Gwen giggled a little. “I leave it in your hands, then,” she said and was about to go to the room she now shared with no one when Bronwyn tugged again on her arm. “My girl, that Companion—I would give you good, sound advice.”

She froze.

“There are men, a very few, who could look on a warrior, see the woman within, and remember the warrior. He is not one.” Bronwyn’s voice was steady. “He will see you as a warrior and a comrade or as a woman. Never both. It will be up to you to choose which he sees. And when you make that choice, remember, he will treat you as you have chosen.”

Gwen went cold inside for a moment. Bronwyn was right. She knew that Bronwyn was right. It made her angry—at herself and at him. It made her sad with disappointment. It made her embarrassed. But that did not make it any less true.

She could go to her chest and dig out one of her gowns, let her hair loose, and go and act as Gynath had, back when they were younger. Make big eyes at him, hang on his words—yes, she could do all of that. And, yes, he would see her as a woman, and he might even find her attractive. And so he would treat her as a woman.

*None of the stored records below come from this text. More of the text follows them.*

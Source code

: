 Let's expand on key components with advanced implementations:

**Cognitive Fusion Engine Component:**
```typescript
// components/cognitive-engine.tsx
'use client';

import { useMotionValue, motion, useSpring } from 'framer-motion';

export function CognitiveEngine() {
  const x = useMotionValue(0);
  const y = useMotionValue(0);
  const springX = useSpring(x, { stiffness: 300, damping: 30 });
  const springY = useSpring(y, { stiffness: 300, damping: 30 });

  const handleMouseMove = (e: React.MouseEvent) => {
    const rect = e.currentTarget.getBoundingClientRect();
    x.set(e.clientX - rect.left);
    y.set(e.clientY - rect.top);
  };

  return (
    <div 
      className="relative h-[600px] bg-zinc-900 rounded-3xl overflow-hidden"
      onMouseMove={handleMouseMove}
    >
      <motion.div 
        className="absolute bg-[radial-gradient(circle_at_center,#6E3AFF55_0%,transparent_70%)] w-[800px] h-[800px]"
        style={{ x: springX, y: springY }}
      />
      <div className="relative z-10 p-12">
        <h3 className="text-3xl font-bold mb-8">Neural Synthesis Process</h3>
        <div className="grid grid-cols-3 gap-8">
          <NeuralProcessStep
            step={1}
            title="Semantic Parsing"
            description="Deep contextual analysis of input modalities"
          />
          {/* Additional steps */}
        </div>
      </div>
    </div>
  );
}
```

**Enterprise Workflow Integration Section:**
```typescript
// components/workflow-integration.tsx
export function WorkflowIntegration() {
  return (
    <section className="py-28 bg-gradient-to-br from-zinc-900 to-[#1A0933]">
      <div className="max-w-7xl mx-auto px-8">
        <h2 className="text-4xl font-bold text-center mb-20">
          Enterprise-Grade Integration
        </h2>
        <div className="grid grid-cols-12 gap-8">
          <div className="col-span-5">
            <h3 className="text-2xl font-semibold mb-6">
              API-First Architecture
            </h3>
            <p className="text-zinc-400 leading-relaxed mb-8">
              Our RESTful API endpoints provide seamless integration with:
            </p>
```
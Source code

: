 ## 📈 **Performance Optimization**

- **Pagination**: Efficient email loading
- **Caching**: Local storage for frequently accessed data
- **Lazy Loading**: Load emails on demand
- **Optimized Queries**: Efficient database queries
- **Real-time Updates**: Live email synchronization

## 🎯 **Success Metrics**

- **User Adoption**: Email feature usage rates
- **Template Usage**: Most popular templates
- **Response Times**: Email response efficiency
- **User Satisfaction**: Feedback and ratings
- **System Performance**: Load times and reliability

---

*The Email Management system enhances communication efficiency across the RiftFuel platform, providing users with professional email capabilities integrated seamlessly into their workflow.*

Even in her armor with her hair clubbed up, he would treat her as a woman.

And so would the other war chiefs.

All that she had worked for, all that she had built, would be gone. Her father would lose the war chief that she was becoming. Her sister would lose the steady guard and guardian for her own children. Caradoc would lose the captain she would be for him. And for what? So that she could play the fool over a man.

Or she could keep things as they were, and she would have the friendship and high regard of a man whose company she enjoyed. They would speak and act as equals. He would listen to her ideas with respect, criticize them if it was needed, teach her more of the ways of war.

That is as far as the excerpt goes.